The second was energy. Petrol prices fell sharply during June as tensions with Iran appeared to ease, and energy alone pulled the index down by 0.44 points.
Core inflation at 2.6% is the number that matters most, because it ignores food and fuel and shows the underlying trend. At 2.6%, it is closing in on the Fed’s 2% target.
The Catch: This Data Is Already Out of Date
Inflation reports are a photograph of the past, not a forecast. June was calm on the oil front. July has not been. The US is moving to enforce a blockade in the Strait of Hormuz, the narrow waterway that carries a huge share of the world’s oil, and has proposed a 20% fee on cargo crossing it.
Exactly how that fee would work is still unclear and is being contested. What is not in doubt is the market’s reaction. Brent crude just posted its biggest one-day jump in years and is trading above US$80 a barrel.
None of that is in today’s report. It will show up in the July inflation data, released in August. In other words, the relief investors are celebrating today may be the last good number for a while.
Has the Rate Hike Threat Gone Away?
Not entirely, and this is where we part company with the crowd.
A soft June print makes a July rise unlikely, and markets have moved accordingly. But the Fed sets policy on where inflation is heading, not where it has been. Crude usually reaches the petrol pump within two to six weeks, and petrol feeds straight into the headline number.
The bigger worry is the second channel. Oil does not just make fuel; it moves goods. If the cost of shipping through Hormuz rises, so does the cost of getting products onto shelves, and that leaks out of the energy category into everything else. That is exactly how a temporary price spike becomes the sticky core inflation the Fed actually fears.

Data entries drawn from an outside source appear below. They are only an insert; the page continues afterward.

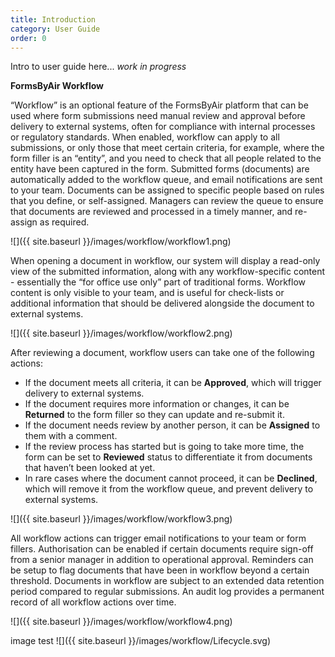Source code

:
 ```yaml
---
title: Introduction
category: User Guide
order: 0
---
```


Intro to user guide here...
*work in progress*

**FormsByAir Workflow**  

“Workflow” is an optional feature of the FormsByAir platform that can be used where form submissions need manual review and approval before delivery to external systems, often for compliance with internal processes or regulatory standards.
When enabled, workflow can apply to all submissions, or only those that meet certain criteria, for example, where the form filler is an “entity”, and you need to check that all people related to the entity have been captured in the form.
Submitted forms (documents) are automatically added to the workflow queue, and email notifications are sent to your team. Documents can be assigned to specific people based on rules that you define, or self-assigned. Managers can review the queue to ensure that documents are reviewed and processed in a timely manner, and re-assign as required.

![]({{ site.baseurl }}/images/workflow/workflow1.png)

When opening a document in workflow, our system will display a read-only view of the submitted information, along with any workflow-specific content - essentially the “for office use only” part of traditional forms. Workflow content is only visible to your team, and is useful for check-lists or additional information that should be delivered alongside the document to external systems.

![]({{ site.baseurl }}/images/workflow/workflow2.png)

After reviewing a document, workflow users can take one of the following actions:
  * If the document meets all criteria, it can be **Approved**, which will trigger delivery to external systems.
  * If the document requires more information or changes, it can be **Returned** to the form filler so they can update and re-submit it.
  * If the document needs review by another person, it can be **Assigned** to them with a comment.
  * If the review process has started but is going to take more time, the form can be set to **Reviewed** status to differentiate it from documents that haven’t been looked at yet.
  * In rare cases where the document cannot proceed, it can be **Declined**, which will remove it from the workflow queue, and prevent delivery to external systems.

  ![]({{ site.baseurl }}/images/workflow/workflow3.png)

 All workflow actions can trigger email notifications to your team or form fillers.
Authorisation can be enabled if certain documents require sign-off from a senior manager in addition to operational approval.
Reminders can be setup to flag documents that have been in workflow beyond a certain threshold. Documents in workflow are subject to an extended data retention period compared to regular submissions.
An audit log provides a permanent record of all workflow actions over time.

![]({{ site.baseurl }}/images/workflow/workflow4.png)

image test
![]({{ site.baseurl }}/images/workflow/Lifecycle.svg)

Our read: the immediate danger has passed, but the reason investors feared a hike in the first place has not disappeared. It has simply been delayed by a month.
Why Is the Dow Falling if Inflation Is Good News?
One stock. IBM crashed 23% after warning on its results.
The Dow is price-weighted, meaning it gives more influence to shares with a high price rather than to the biggest companies. IBM traded near US$290, making it one of the heaviest names in the index. When a stock like that drops almost a quarter, it pulls the whole Dow down by itself. On Tuesday, IBM alone accounted for roughly 73% of the Dow’s decline.
IBM is listed on the New York Stock Exchange, so the Nasdaq never carried it. Free of that anchor, and helped by the cooling core inflation number, the tech-heavy index rose. Today’s split screen is a company story, not an inflation story.
What Should Investors Watch Now?
Oil, above all. If Brent holds above US$80, the calm in today’s report will look short-lived, and the rate-hike conversation returns quickly. If the Hormuz situation eases and crude falls back, today’s number marks the start of a genuine cooling trend.
Fed Chair Kevin Warsh’s testimony today. He appears before Congress within hours of this print. Watch whether he treats the soft June number as progress or waves it away as stale. That is the first real signal of how the Fed reads it.
The Fed meeting is on 28 and 29 July. A hold now looks likely, but the language matters far more than the decision. If officials flag oil as a risk to their outlook, markets will start pricing hikes again regardless of what the Fed does this month.
Today’s number tells us where inflation has been. August’s report, the first to contain July’s oil prices, will tell us where it is going. The sensible position is cautious optimism rather than celebration. The data was good. The backdrop has changed.